**Information supplied**:
=-=-=-=-=
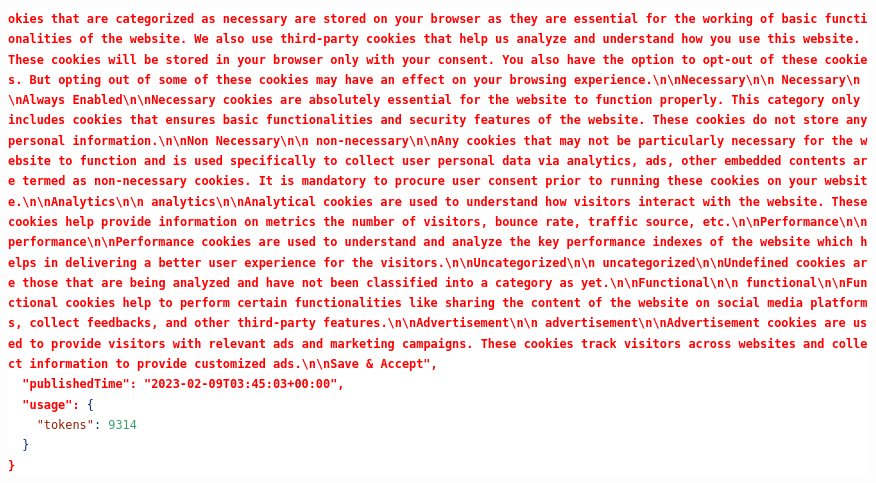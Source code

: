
 ```json
okies that are categorized as necessary are stored on your browser as they are essential for the working of basic functionalities of the website. We also use third-party cookies that help us analyze and understand how you use this website. These cookies will be stored in your browser only with your consent. You also have the option to opt-out of these cookies. But opting out of some of these cookies may have an effect on your browsing experience.\n\nNecessary\n\n Necessary\n\nAlways Enabled\n\nNecessary cookies are absolutely essential for the website to function properly. This category only includes cookies that ensures basic functionalities and security features of the website. These cookies do not store any personal information.\n\nNon Necessary\n\n non-necessary\n\nAny cookies that may not be particularly necessary for the website to function and is used specifically to collect user personal data via analytics, ads, other embedded contents are termed as non-necessary cookies. It is mandatory to procure user consent prior to running these cookies on your website.\n\nAnalytics\n\n analytics\n\nAnalytical cookies are used to understand how visitors interact with the website. These cookies help provide information on metrics the number of visitors, bounce rate, traffic source, etc.\n\nPerformance\n\n performance\n\nPerformance cookies are used to understand and analyze the key performance indexes of the website which helps in delivering a better user experience for the visitors.\n\nUncategorized\n\n uncategorized\n\nUndefined cookies are those that are being analyzed and have not been classified into a category as yet.\n\nFunctional\n\n functional\n\nFunctional cookies help to perform certain functionalities like sharing the content of the website on social media platforms, collect feedbacks, and other third-party features.\n\nAdvertisement\n\n advertisement\n\nAdvertisement cookies are used to provide visitors with relevant ads and marketing campaigns. These cookies track visitors across websites and collect information to provide customized ads.\n\nSave & Accept",
  "publishedTime": "2023-02-09T03:45:03+00:00",
  "usage": {
    "tokens": 9314
  }
}
```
=-=-=-=-=
**Your task**:
An exact copy of all the lines above is required, with the pictures removed.

**Answer for the task**:
Source code

:
 ```json
okies that are categorized as necessary are stored on your browser as they are essential for the working of basic functionalities of the website. We also use third-party cookies that help us analyze and understand how you use this website. These cookies will be stored in your browser only with your consent. You also have the option to opt-out of these cookies. But opting out of some of these cookies may have an effect on your browsing experience.\n\nNecessary\n\n Necessary\n\nAlways Enabled\n\nNecessary cookies are absolutely essential for the website to function properly. This category only includes cookies that ensures basic functionalities and security features of the website. These cookies do not store any personal information.\n\nNon Necessary\n\n non-necessary\n\nAny cookies that may not be particularly necessary for the website to function and is used specifically to collect user personal data via analytics, ads, other embedded contents are termed as non-necessary cookies. It is mandatory to procure user consent prior to running these cookies on your website.\n\nAnalytics\n\n analytics\n\nAnalytical cookies are used to understand how visitors interact with the website. These cookies help provide information on metrics the number of visitors, bounce rate, traffic source, etc.\n\nPerformance\n\n performance\n\nPerformance cookies are used to understand and analyze the key performance indexes of the website which helps in delivering a better user experience for the visitors.\n\nUncategorized\n\n uncategorized\n\nUndefined cookies are those that are being analyzed and have not been classified into a category as yet.\n\nFunctional\n\n functional\n\nFunctional cookies help to perform certain functionalities like sharing the content of the website on social media platforms, collect feedbacks, and other third-party features.\n\nAdvertisement\n\n advertisement\n\nAdvertisement cookies are used to provide visitors with relevant ads and marketing campaigns. These cookies track visitors across websites and collect information to provide customized ads.\n\nSave & Accept",
  "publishedTime": "2023-02-09T03:45:03+00:00",
  "usage": {
    "tokens": 9314
  }
}
```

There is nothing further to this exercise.